On June 2, 2011, 2011 WL 2174365, Judge Lesley Wells adopted the Report and Recommendation in its entirety. (ECF No. 61.)
On June 24, 2011, SAP filed an Answer. (ECF No. 69.)
Though many of the facts in this matter are contested, the following are either uncontested or are now law of the case.

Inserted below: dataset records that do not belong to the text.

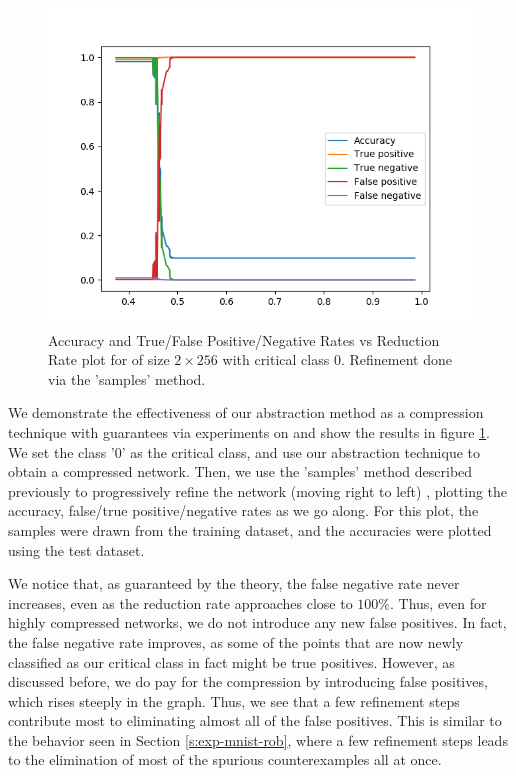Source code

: \begin{figure}
    \includegraphics[scale=0.6]{figs/mnist_2_256_class_samples.png}
    \caption{Accuracy and True/False Positive/Negative Rates vs Reduction Rate
        plot for \mnist of size $2 \times 256$ with critical class 0. Refinement
    done via the 'samples' method. }
    \label{f:mnist-class-samples}
\end{figure}

We demonstrate the effectiveness of our abstraction method as a compression
technique with guarantees via experiments on \mnist and show the results in
figure \ref{f:mnist-class-samples}. We set the class '0'
as the critical class, and use our abstraction technique to obtain a compressed
network. Then, we use the 'samples' method described previously to progressively
refine the network (moving right to left) , plotting the accuracy, false/true
positive/negative rates as we go along. For this plot, the samples were drawn
from the \mnist training dataset, and the accuracies were plotted using the
\mnist test dataset.

We notice that, as guaranteed by the theory, the false negative rate never
increases, even as the reduction rate approaches close to $100\%$. Thus, even 
for highly compressed networks, we do not introduce any new false positives. 
In fact, the false negative rate improves, as some of the points that are now 
newly classified as our critical class in fact might be true positives. However, as
discussed before, we do pay for the compression by introducing false positives,
which rises steeply in the graph. Thus, we see that a few refinement steps
contribute most to eliminating almost all of the false positives. 
This is similar to the behavior seen in Section \ref{s:exp-mnist-rob}, where a few
refinement steps leads to the elimination of most of the spurious
counterexamples all at once.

On or about December 20, 2004, Hodell and LSi executed a Development Agreement, attached to the Amended Complaint as Exhibit D (hereinafter the "Development Agreement"). (ECF No. 26 at ¶¶ 30-32; ECF No. 30 at ¶ 15.) The Court has found that the SAP defendants were not parties to the Development Agreement. (ECF Nos. 50, 61.) The Development Agreement called for Hodell to order 80 user licenses for SAP's Business One ("B1") software at a cost of $300,000.00. (ECF No. 26 at ¶¶ 30-32; ECF No. 30 at ¶ 15.) SAP denies that it received a $300,000 license fee from Hodell for 80 user licenses of B1 software. (ECF No. 69 at ¶ 31.) On December 20, 2004, LSi issued an invoice to Hodell-Natco for 80 user software licenses for SAP B1, a copy of which is attached to the Amended Complaint as Exhibit F.
On or about December 23, 2005, Hodell alleges it purchased 40 user licenses from IBIS and, in connection with this purchase, signed a License Agreement attached to the Amended Complaint as Exhibit G. (ECF No. 26 at ¶ 46.) In its Answer, SAP admitted only that Hodell executed a maintenance schedule to the License Agreement in December 2005. (ECF No. 69 at ¶ 46.) However, SAP's motion for summary judgment argument is based almost entirely on the existence of the License Agreement as a binding contract
While the total number of licenses purchased should be straightforward, SAP maintains that it sold only 80 licenses to Hodell. (ECF No. 110-1 at 9, 12; Oral Arguments Tr. 29.) However, because the Court must make all reasonable inferences in favor of the non-moving party, the Court will presume that Hodell purchased a total of 120 B1 user licenses from SAP. The following, though not inclusive of all the evidence on the issue, is sufficient to give rise to the inference in Hodell's favor. The aforementioned invoice from IBIS to Hodell, dated December 24, 2004, referencing the purchase of 80 SAP B1 user licenses for $300,000. (ECF No. 26 at ¶¶ 31-32, Exh. F; ECF No. 30 at ¶ 15.) Hodell alleges that it purchased 40 more licenses on or about December 25, 2005, when it signed the License Agreement.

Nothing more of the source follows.